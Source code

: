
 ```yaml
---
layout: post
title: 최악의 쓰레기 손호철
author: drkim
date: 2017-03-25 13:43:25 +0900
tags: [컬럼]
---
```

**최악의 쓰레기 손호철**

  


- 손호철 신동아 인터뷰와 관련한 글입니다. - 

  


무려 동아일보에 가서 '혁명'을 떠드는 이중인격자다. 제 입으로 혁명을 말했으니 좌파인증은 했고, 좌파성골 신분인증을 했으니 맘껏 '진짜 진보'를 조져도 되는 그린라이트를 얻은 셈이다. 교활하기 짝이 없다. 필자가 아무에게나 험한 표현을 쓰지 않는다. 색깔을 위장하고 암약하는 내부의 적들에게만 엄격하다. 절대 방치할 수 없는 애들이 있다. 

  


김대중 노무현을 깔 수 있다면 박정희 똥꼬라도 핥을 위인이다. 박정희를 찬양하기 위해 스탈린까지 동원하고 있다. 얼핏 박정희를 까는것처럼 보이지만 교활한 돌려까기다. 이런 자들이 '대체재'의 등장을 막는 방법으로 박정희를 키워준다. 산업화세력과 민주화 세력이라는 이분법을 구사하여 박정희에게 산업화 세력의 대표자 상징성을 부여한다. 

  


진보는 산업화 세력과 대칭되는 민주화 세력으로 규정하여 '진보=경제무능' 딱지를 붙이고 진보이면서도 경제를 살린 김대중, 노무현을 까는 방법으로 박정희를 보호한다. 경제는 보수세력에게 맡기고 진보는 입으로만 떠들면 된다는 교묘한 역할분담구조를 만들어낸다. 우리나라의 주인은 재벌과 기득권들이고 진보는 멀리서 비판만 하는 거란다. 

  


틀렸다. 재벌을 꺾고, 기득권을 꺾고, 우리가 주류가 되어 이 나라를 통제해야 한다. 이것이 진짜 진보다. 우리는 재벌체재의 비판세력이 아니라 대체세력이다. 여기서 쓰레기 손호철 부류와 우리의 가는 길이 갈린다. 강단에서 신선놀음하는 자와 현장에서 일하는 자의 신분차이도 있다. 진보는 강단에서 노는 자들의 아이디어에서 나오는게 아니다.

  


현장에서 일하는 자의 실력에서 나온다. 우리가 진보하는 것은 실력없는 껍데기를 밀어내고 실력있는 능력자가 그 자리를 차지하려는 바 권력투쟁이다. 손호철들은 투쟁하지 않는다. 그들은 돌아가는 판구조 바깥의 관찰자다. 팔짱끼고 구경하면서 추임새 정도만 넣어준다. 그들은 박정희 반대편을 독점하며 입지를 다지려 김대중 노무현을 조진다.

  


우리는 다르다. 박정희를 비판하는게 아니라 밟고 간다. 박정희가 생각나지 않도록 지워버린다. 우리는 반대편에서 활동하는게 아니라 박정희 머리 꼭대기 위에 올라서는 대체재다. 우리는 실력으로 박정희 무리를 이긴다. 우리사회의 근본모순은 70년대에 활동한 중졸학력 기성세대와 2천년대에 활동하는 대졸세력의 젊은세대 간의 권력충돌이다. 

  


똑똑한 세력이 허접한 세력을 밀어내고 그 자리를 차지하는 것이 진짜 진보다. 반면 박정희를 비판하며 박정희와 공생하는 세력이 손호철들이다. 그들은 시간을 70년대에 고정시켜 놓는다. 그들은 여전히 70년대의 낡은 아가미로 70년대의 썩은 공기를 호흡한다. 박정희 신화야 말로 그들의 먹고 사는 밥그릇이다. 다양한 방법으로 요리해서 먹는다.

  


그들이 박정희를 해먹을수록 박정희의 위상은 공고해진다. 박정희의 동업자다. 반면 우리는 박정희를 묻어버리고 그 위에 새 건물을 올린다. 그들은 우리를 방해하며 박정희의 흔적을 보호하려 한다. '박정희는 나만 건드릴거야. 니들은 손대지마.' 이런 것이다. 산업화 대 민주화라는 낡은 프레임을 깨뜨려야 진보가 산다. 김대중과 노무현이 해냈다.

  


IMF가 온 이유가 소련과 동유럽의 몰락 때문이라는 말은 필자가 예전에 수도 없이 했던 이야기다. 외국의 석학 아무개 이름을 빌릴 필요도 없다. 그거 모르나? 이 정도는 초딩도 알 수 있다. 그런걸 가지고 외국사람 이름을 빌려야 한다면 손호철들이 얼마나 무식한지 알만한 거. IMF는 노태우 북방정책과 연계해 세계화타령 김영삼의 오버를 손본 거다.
###
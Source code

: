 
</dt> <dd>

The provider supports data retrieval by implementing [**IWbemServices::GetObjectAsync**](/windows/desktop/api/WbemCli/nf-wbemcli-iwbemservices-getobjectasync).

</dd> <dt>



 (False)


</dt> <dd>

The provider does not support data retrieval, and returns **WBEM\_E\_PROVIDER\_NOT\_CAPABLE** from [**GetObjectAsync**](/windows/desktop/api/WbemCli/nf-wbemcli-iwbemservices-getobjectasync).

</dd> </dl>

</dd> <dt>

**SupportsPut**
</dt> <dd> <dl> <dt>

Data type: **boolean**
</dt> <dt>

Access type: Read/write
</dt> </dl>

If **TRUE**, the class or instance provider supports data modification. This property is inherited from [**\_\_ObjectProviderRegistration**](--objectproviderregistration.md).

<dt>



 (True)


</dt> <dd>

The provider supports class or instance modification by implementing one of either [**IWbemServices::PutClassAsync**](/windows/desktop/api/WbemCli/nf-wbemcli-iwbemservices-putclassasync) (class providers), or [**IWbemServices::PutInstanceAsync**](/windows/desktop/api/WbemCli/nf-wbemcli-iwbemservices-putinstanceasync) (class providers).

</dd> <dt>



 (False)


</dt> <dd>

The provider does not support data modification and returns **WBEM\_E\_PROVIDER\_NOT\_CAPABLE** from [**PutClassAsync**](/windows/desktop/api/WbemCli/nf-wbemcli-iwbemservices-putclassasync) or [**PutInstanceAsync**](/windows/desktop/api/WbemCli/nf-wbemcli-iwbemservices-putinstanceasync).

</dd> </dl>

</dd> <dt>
###
● **Task requirements**
Based on the entries above, give the number of lines with the string "type" and no further text.

● **Finished exercise**
2